O Bitcoin Policy Institute e outras empresas do setor de criptomoedas pediram a laboratórios de IA acesso antecipado aos seus modelos mais avançados. A proposta é usar essas ferramentas para apoiar desenvolvedores de Bitcoin e de projetos de código aberto em tarefas de cibersegurança (proteção contra falhas e ataques digitais).
O que aconteceu: em uma carta publicada na segunda-feira, os signatários afirmam que muitos defensores de ativos digitais, incluindo desenvolvedores do Bitcoin Core, não têm acesso a programas de segurança cibernética mantidos por laboratórios de IA. Segundo o texto, eles também podem ser barrados por mecanismos de proteção nos sistemas de ponta disponíveis ao público.

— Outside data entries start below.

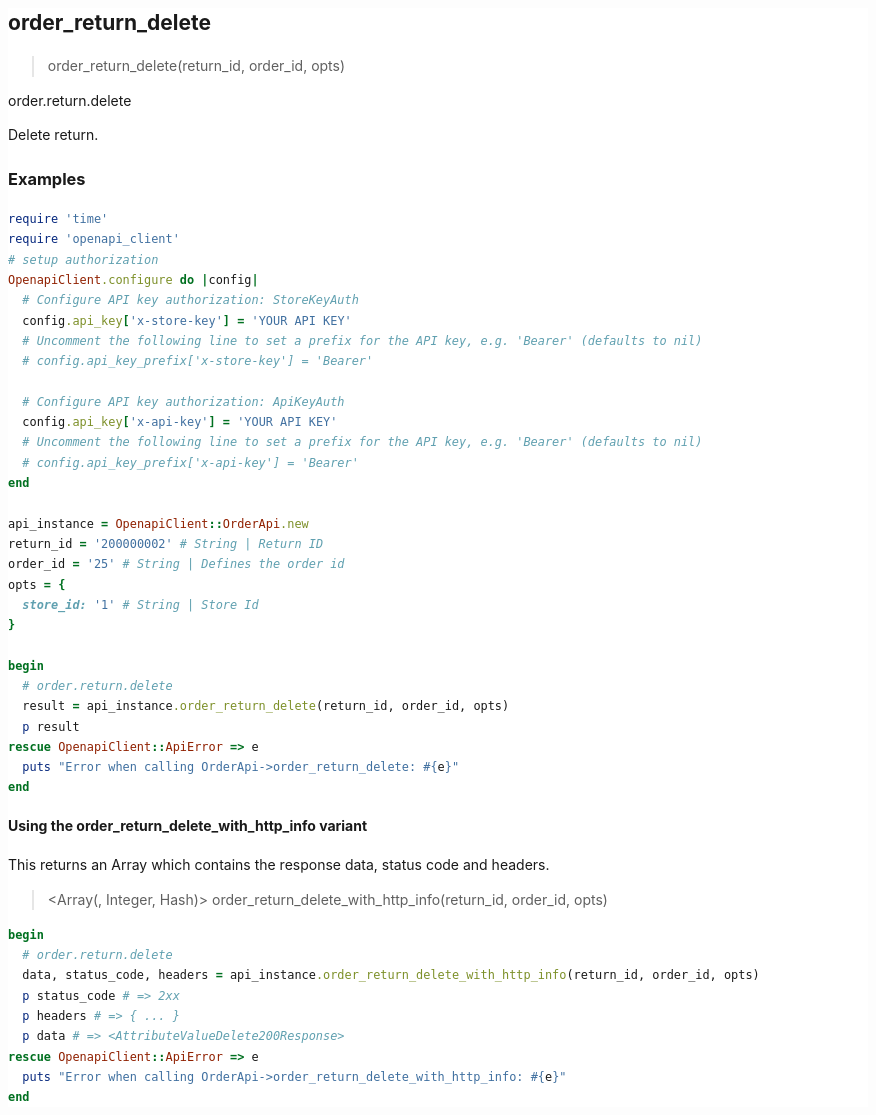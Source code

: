
## order_return_delete

> <AttributeValueDelete200Response> order_return_delete(return_id, order_id, opts)

order.return.delete

Delete return.

### Examples

```ruby
require 'time'
require 'openapi_client'
# setup authorization
OpenapiClient.configure do |config|
  # Configure API key authorization: StoreKeyAuth
  config.api_key['x-store-key'] = 'YOUR API KEY'
  # Uncomment the following line to set a prefix for the API key, e.g. 'Bearer' (defaults to nil)
  # config.api_key_prefix['x-store-key'] = 'Bearer'

  # Configure API key authorization: ApiKeyAuth
  config.api_key['x-api-key'] = 'YOUR API KEY'
  # Uncomment the following line to set a prefix for the API key, e.g. 'Bearer' (defaults to nil)
  # config.api_key_prefix['x-api-key'] = 'Bearer'
end

api_instance = OpenapiClient::OrderApi.new
return_id = '200000002' # String | Return ID
order_id = '25' # String | Defines the order id
opts = {
  store_id: '1' # String | Store Id
}

begin
  # order.return.delete
  result = api_instance.order_return_delete(return_id, order_id, opts)
  p result
rescue OpenapiClient::ApiError => e
  puts "Error when calling OrderApi->order_return_delete: #{e}"
end
```

#### Using the order_return_delete_with_http_info variant

This returns an Array which contains the response data, status code and headers.

> <Array(<AttributeValueDelete200Response>, Integer, Hash)> order_return_delete_with_http_info(return_id, order_id, opts)

```ruby
begin
  # order.return.delete
  data, status_code, headers = api_instance.order_return_delete_with_http_info(return_id, order_id, opts)
  p status_code # => 2xx
  p headers # => { ... }
  p data # => <AttributeValueDelete200Response>
rescue OpenapiClient::ApiError => e
  puts "Error when calling OrderApi->order_return_delete_with_http_info: #{e}"
end
```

Por que importa: sem esse acesso, esses profissionais acabam dependendo de modelos open-weight (com pesos abertos, que podem ser baixados e adaptados por terceiros), descritos na carta como menos capazes. O grupo pediu que os laboratórios criem ou ampliem programas permanentes de “acesso confiável” para defensores qualificados da infraestrutura financeira de código aberto.
Para o leitor brasileiro, o debate interessa a quem acompanha o BTC: a segurança do ecossistema depende, em parte, das ferramentas disponíveis para quem mantém o código e identifica riscos técnicos.